Después de una jornada de nueve horas, lo único que uno desea es volver a casa lo antes posible, para vivir un poco. Pero otra vez nos espera el tráfico infernal. Creí que mudarme de Ciudad Juárez a Chihuahua cambiaría las cosas, pero no fue así. Cambié de ciudad, pero no de vida. Sigo sin ver a mi familia como quisiera.

Cuando por fin llego a casa, ya es de noche. Mis hijos están por dormir. Sólo nos decimos un rápido “¿cómo te fue?” y se acabó el día. Mi única distracción es ver un poco de televisión antes de caer rendido por el cansancio.

Ana me prepara algo de cenar, pero ya es tarde para conversar. A veces siento que ella también está tan agotada como yo, atrapada en su propio ciclo.
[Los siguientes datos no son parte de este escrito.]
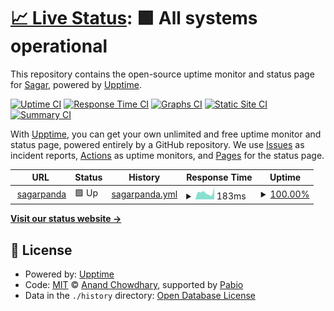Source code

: # [📈 Live Status](https://sagarpanda.com): <!--live status--> **🟩 All systems operational**

This repository contains the open-source uptime monitor and status page for [Sagar](sagarpanda.com), powered by [Upptime](https://github.com/upptime/upptime).

[![Uptime CI](https://github.com/sagarkpanda/upptime/workflows/Uptime%20CI/badge.svg)](https://github.com/sagarkpanda/upptime/actions?query=workflow%3A%22Uptime+CI%22)
[![Response Time CI](https://github.com/sagarkpanda/upptime/workflows/Response%20Time%20CI/badge.svg)](https://github.com/sagarkpanda/upptime/actions?query=workflow%3A%22Response+Time+CI%22)
[![Graphs CI](https://github.com/sagarkpanda/upptime/workflows/Graphs%20CI/badge.svg)](https://github.com/sagarkpanda/upptime/actions?query=workflow%3A%22Graphs+CI%22)
[![Static Site CI](https://github.com/sagarkpanda/upptime/workflows/Static%20Site%20CI/badge.svg)](https://github.com/sagarkpanda/upptime/actions?query=workflow%3A%22Static+Site+CI%22)
[![Summary CI](https://github.com/sagarkpanda/upptime/workflows/Summary%20CI/badge.svg)](https://github.com/sagarkpanda/upptime/actions?query=workflow%3A%22Summary+CI%22)

With [Upptime](https://upptime.js.org), you can get your own unlimited and free uptime monitor and status page, powered entirely by a GitHub repository. We use [Issues](https://github.com/sagarkpanda/upptime/issues) as incident reports, [Actions](https://github.com/sagarkpanda/upptime/actions) as uptime monitors, and [Pages](https://sagarpanda.com) for the status page.

<!--start: status pages-->
<!-- This summary is generated by Upptime (https://github.com/upptime/upptime) -->
<!-- Do not edit this manually, your changes will be overwritten -->
<!-- prettier-ignore -->
| URL | Status | History | Response Time | Uptime |
| --- | ------ | ------- | ------------- | ------ |
| <img alt="" src="https://icons.duckduckgo.com/ip3/sagarpanda.com.ico" height="13"> [sagarpanda](https://sagarpanda.com) | 🟩 Up | [sagarpanda.yml](https://github.com/sagarkpanda/upptime/commits/HEAD/history/sagarpanda.yml) | <details><summary><img alt="Response time graph" src="./graphs/sagarpanda/response-time-week.png" height="20"> 183ms</summary><br><a href="https://sagarpanda.com/history/sagarpanda"><img alt="Response time 220" src="https://img.shields.io/endpoint?url=https%3A%2F%2Fraw.githubusercontent.com%2Fsagarkpanda%2Fupptime%2FHEAD%2Fapi%2Fsagarpanda%2Fresponse-time.json"></a><br><a href="https://sagarpanda.com/history/sagarpanda"><img alt="24-hour response time 155" src="https://img.shields.io/endpoint?url=https%3A%2F%2Fraw.githubusercontent.com%2Fsagarkpanda%2Fupptime%2FHEAD%2Fapi%2Fsagarpanda%2Fresponse-time-day.json"></a><br><a href="https://sagarpanda.com/history/sagarpanda"><img alt="7-day response time 183" src="https://img.shields.io/endpoint?url=https%3A%2F%2Fraw.githubusercontent.com%2Fsagarkpanda%2Fupptime%2FHEAD%2Fapi%2Fsagarpanda%2Fresponse-time-week.json"></a><br><a href="https://sagarpanda.com/history/sagarpanda"><img alt="30-day response time 193" src="https://img.shields.io/endpoint?url=https%3A%2F%2Fraw.githubusercontent.com%2Fsagarkpanda%2Fupptime%2FHEAD%2Fapi%2Fsagarpanda%2Fresponse-time-month.json"></a><br><a href="https://sagarpanda.com/history/sagarpanda"><img alt="1-year response time 220" src="https://img.shields.io/endpoint?url=https%3A%2F%2Fraw.githubusercontent.com%2Fsagarkpanda%2Fupptime%2FHEAD%2Fapi%2Fsagarpanda%2Fresponse-time-year.json"></a></details> | <details><summary><a href="https://sagarpanda.com/history/sagarpanda">100.00%</a></summary><a href="https://sagarpanda.com/history/sagarpanda"><img alt="All-time uptime 100.00%" src="https://img.shields.io/endpoint?url=https%3A%2F%2Fraw.githubusercontent.com%2Fsagarkpanda%2Fupptime%2FHEAD%2Fapi%2Fsagarpanda%2Fuptime.json"></a><br><a href="https://sagarpanda.com/history/sagarpanda"><img alt="24-hour uptime 100.00%" src="https://img.shields.io/endpoint?url=https%3A%2F%2Fraw.githubusercontent.com%2Fsagarkpanda%2Fupptime%2FHEAD%2Fapi%2Fsagarpanda%2Fuptime-day.json"></a><br><a href="https://sagarpanda.com/history/sagarpanda"><img alt="7-day uptime 100.00%" src="https://img.shields.io/endpoint?url=https%3A%2F%2Fraw.githubusercontent.com%2Fsagarkpanda%2Fupptime%2FHEAD%2Fapi%2Fsagarpanda%2Fuptime-week.json"></a><br><a href="https://sagarpanda.com/history/sagarpanda"><img alt="30-day uptime 100.00%" src="https://img.shields.io/endpoint?url=https%3A%2F%2Fraw.githubusercontent.com%2Fsagarkpanda%2Fupptime%2FHEAD%2Fapi%2Fsagarpanda%2Fuptime-month.json"></a><br><a href="https://sagarpanda.com/history/sagarpanda"><img alt="1-year uptime 100.00%" src="https://img.shields.io/endpoint?url=https%3A%2F%2Fraw.githubusercontent.com%2Fsagarkpanda%2Fupptime%2FHEAD%2Fapi%2Fsagarpanda%2Fuptime-year.json"></a></details>

<!--end: status pages-->

[**Visit our status website →**](https://sagarpanda.com)

## 📄 License

- Powered by: [Upptime](https://github.com/upptime/upptime)
- Code: [MIT](./LICENSE) © [Anand Chowdhary](https://anandchowdhary.com), supported by [Pabio](https://pabio.com)
- Data in the `./history` directory: [Open Database License](https://opendatacommons.org/licenses/odbl/1-0/)
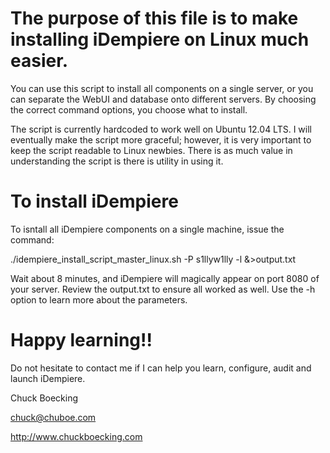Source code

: # The purpose of this file is to make installing iDempiere on Linux much easier.
You can use this script to install all components on a single server, 
or you can separate the WebUI and database onto different servers. 
By choosing the correct command options, you choose what to install.

The script is currently hardcoded to work well on Ubuntu 12.04 LTS. 
I will eventually make the script more graceful; 
however, it is very important to keep the script readable to Linux newbies. 
There is as much value in understanding the script is there is utility in using it.

# To install iDempiere 
To isntall all iDempiere components on a single machine, issue the command:

./idempiere_install_script_master_linux.sh -P s1llyw1lly -l  &>output.txt

Wait about 8 minutes, and iDempiere will magically appear on port 8080 of your server. 
Review the output.txt to ensure all worked as well.
Use the -h option to learn more about the parameters.

# Happy learning!! 
Do not hesitate to contact me if I can help you learn, configure, audit and launch iDempiere.

Chuck Boecking

chuck@chuboe.com

http://www.chuckboecking.com
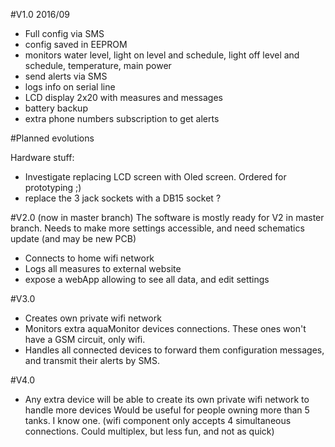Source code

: 
#V1.0 2016/09
- Full config via SMS
- config saved in EEPROM
- monitors water level, light on level and schedule, light off level and schedule, temperature, main power
- send alerts via SMS
- logs info on serial line
- LCD display 2x20 with measures and messages
- battery backup
- extra phone numbers subscription to get alerts


#Planned evolutions

Hardware stuff:
- Investigate replacing LCD screen with Oled screen. Ordered for prototyping ;)
- replace the 3 jack sockets with a DB15 socket ? 


#V2.0 (now in master branch)
The software is mostly ready for V2 in master branch. Needs to make more settings accessible, and need schematics update (and may be new PCB)
- Connects to home wifi network
- Logs all measures to external website
- expose a webApp allowing to see all data, and edit settings

#V3.0
- Creates own private wifi network
- Monitors extra aquaMonitor devices connections. These ones won't have a GSM circuit, only wifi.
- Handles all connected devices to forward them configuration messages, and transmit their alerts by SMS.

#V4.0
- Any extra device will be able to create its own private wifi network to handle more devices
Would be useful for people owning more than 5 tanks. I know one.
(wifi component only accepts 4 simultaneous connections. Could multiplex, but less fun, and not as quick)

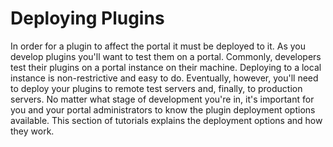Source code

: # Deploying Plugins [](id=deploying-plugins)

In order for a plugin to affect the portal it must be deployed to it. As you
develop plugins you'll want to test them on a portal. Commonly, developers test
their plugins on a portal instance on their machine. Deploying to a local
instance is non-restrictive and easy to do. Eventually, however, you'll need to
deploy your plugins to remote test servers and, finally, to production servers.
No matter what stage of development you're in, it's important for you and your
portal administrators to know the plugin deployment options available. This
section of tutorials explains the deployment options and how they work.

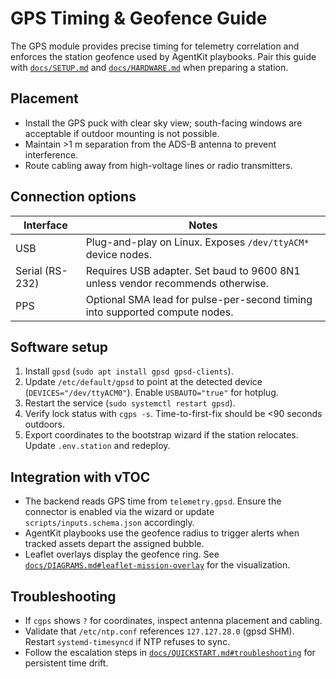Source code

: # GPS Timing & Geofence Guide

The GPS module provides precise timing for telemetry correlation and enforces the station geofence used by AgentKit playbooks.
Pair this guide with [`docs/SETUP.md`](SETUP.md) and [`docs/HARDWARE.md`](HARDWARE.md) when preparing a station.

## Placement

* Install the GPS puck with clear sky view; south-facing windows are acceptable if outdoor mounting is not possible.
* Maintain >1 m separation from the ADS-B antenna to prevent interference.
* Route cabling away from high-voltage lines or radio transmitters.

## Connection options

| Interface | Notes |
| --- | --- |
| USB | Plug-and-play on Linux. Exposes `/dev/ttyACM*` device nodes. |
| Serial (RS-232) | Requires USB adapter. Set baud to 9600 8N1 unless vendor recommends otherwise. |
| PPS | Optional SMA lead for pulse-per-second timing into supported compute nodes. |

## Software setup

1. Install `gpsd` (`sudo apt install gpsd gpsd-clients`).
2. Update `/etc/default/gpsd` to point at the detected device (`DEVICES="/dev/ttyACM0"`). Enable `USBAUTO="true"` for hotplug.
3. Restart the service (`sudo systemctl restart gpsd`).
4. Verify lock status with `cgps -s`. Time-to-first-fix should be <90 seconds outdoors.
5. Export coordinates to the bootstrap wizard if the station relocates. Update `.env.station` and redeploy.

## Integration with vTOC

* The backend reads GPS time from `telemetry.gpsd`. Ensure the connector is enabled via the wizard or update
  `scripts/inputs.schema.json` accordingly.
* AgentKit playbooks use the geofence radius to trigger alerts when tracked assets depart the assigned bubble.
* Leaflet overlays display the geofence ring. See [`docs/DIAGRAMS.md#leaflet-mission-overlay`](DIAGRAMS.md#leaflet-mission-overlay)
  for the visualization.

## Troubleshooting

* If `cgps` shows `?` for coordinates, inspect antenna placement and cabling.
* Validate that `/etc/ntp.conf` references `127.127.28.0` (gpsd SHM). Restart `systemd-timesyncd` if NTP refuses to sync.
* Follow the escalation steps in [`docs/QUICKSTART.md#troubleshooting`](QUICKSTART.md#troubleshooting) for persistent time
  drift.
Esto no es exclusivo de Chihuahua. Es la realidad de millones en México y en el mundo. Tal vez estamos condenados a vivir así, o tal vez no. Las cosas podrían mejorar: mejores calles, transporte público digno, opciones más rápidas, ciudades pensadas para las personas. Pero eso parece imposible en una sociedad donde cada quien vela por sí mismo. Donde buscar el bienestar común es visto como una debilidad.

Aun así, guardo la esperanza de que algún día podamos realmente vivir, no sólo sobrevivir. Eso, sin embargo, dependerá de todos nosotros.

La sociedad en la que vivimos está diseñada para que siempre estemos en movimiento, siempre ocupados. El trabajo, el tráfico, las prisas, todo eso consume nuestra energía y, con el paso del tiempo, nuestra salud mental y física. Nos acostumbramos a vivir en este ciclo, creyendo que no hay otra opción.

El sueño de una vida mejor se convierte en un simple suspiro, una fantasía que dejamos de lado cada vez que nos enfrentamos a la realidad de un nuevo día. Pero, ¿qué pasaría si hiciéramos una pausa? Si nos diéramos cuenta de que estamos viviendo sólo para trabajar y no trabajando para vivir.

El cansancio mental es igual de perjudicial que el físico. Y es que, aunque nuestro cuerpo se ve afectado por las largas horas de trabajo, la verdadera carga es emocional. Ver cómo se nos escapan los momentos importantes con nuestra familia, cómo nuestros hijos crecen sin que tengamos tiempo para acompañarlos, cómo las relaciones se enfrían porque siempre estamos ausentes, aunque estemos en casa. Este es un precio que no se refleja en el recibo de pago, pero que se siente en el corazón.

Es cierto que todos necesitamos trabajar, pero también es cierto que necesitamos vivir. Vivir plenamente, disfrutar de las pequeñas cosas que hacen que cada día valga la pena. No podemos permitir que nuestra existencia se reduzca a ser una máquina de producir, una pieza más en el engranaje de una sociedad que nos exige sin dar nada a cambio. Vivir para trabajar o trabajar para vivir debería ser una elección, no una obligación.

Ojalá que, algún día, podamos crear un equilibrio donde trabajar no sea sinónimo de sacrificio constante, donde tengamos el tiempo y la oportunidad de disfrutar de las personas que amamos, de los momentos que realmente importan. Puede que ese futuro no esté cerca, pero no debemos perder la esperanza. Porque, al final, la vida es mucho más que el trabajo que hacemos: es la conexión con los demás, la posibilidad de soñar y, sobre todo, el derecho a vivir de verdad.

Nada cambiará mientras el poder siga en manos de quienes nunca han vivido el sacrificio de la gente común. El sistema actual está diseñado para que los de arriba sigan ganando, mientras los de abajo sólo sobreviven.

La verdadera transformación llegará sólo cuando cambiemos la forma de gobernar, cuando las decisiones de quienes nos representan respondan a las necesidades de todos, no sólo de unos pocos. Mientras eso no suceda, seguiremos atrapados en un ciclo donde trabajar no es vivir, sino un castigo.